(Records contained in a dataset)
__________

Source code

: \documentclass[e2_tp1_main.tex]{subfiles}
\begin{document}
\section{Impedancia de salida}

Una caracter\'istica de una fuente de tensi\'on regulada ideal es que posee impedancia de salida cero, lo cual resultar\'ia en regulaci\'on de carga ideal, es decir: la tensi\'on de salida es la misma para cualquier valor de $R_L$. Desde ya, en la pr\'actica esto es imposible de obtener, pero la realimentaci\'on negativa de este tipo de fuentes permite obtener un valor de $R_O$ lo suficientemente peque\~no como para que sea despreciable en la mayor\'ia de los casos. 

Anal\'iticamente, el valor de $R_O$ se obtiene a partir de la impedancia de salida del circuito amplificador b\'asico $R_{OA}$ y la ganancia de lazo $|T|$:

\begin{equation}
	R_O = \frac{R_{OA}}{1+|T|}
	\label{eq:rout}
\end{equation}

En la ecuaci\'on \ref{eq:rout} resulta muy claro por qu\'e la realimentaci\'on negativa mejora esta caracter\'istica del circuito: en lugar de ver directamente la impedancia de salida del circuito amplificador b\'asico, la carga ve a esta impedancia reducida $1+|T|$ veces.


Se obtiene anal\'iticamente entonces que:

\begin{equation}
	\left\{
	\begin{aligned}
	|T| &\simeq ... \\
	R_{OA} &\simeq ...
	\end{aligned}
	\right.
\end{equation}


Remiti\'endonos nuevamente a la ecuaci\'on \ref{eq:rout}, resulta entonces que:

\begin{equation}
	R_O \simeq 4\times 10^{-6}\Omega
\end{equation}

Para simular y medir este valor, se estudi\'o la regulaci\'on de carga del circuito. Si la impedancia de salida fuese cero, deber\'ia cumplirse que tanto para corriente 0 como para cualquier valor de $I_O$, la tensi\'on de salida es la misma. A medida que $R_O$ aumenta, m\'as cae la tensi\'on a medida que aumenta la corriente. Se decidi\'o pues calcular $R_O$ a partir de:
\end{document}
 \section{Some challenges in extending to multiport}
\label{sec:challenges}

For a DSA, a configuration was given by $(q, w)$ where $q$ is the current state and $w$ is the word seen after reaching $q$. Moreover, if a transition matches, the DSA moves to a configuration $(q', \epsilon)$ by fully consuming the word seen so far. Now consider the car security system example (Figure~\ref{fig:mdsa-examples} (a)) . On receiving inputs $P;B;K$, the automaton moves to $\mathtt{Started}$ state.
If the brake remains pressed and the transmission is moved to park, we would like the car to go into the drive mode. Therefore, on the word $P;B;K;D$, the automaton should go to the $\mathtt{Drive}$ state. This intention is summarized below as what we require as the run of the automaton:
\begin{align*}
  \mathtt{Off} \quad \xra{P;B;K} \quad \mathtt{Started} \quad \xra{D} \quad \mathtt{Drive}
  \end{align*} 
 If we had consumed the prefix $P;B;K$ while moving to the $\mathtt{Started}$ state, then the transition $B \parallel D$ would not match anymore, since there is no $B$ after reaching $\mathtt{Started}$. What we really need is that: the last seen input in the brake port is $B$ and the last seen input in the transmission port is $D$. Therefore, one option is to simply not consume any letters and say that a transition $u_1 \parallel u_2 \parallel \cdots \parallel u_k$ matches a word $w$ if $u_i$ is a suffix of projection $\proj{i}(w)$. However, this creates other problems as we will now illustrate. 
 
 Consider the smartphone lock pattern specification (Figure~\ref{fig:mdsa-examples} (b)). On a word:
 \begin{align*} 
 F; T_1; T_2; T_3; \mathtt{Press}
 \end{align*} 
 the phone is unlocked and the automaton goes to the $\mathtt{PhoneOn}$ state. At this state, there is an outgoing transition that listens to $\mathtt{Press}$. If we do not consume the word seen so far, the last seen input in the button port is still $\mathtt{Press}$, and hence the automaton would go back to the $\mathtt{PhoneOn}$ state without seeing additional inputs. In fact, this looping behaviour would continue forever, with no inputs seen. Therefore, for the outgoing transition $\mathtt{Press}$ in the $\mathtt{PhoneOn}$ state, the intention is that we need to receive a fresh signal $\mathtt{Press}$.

__________

> _What needs to be done_: Extract from the data every line where "mdsa" shows up.

> _Your solution_:
For a DSA, a configuration was given by $(q, w)$ where $q$ is the current state and $w$ is the word seen after reaching $q$. Moreover, if a transition matches, the DSA moves to a configuration $(q', \epsilon)$ by fully consuming the word seen so far. Now consider the car security system example (Figure~\ref{fig:mdsa-examples} (a)) . On receiving inputs $P;B;K$, the automaton moves to $\mathtt{Started}$ state.
 Consider the smartphone lock pattern specification (Figure~\ref{fig:mdsa-examples} (b)). On a word:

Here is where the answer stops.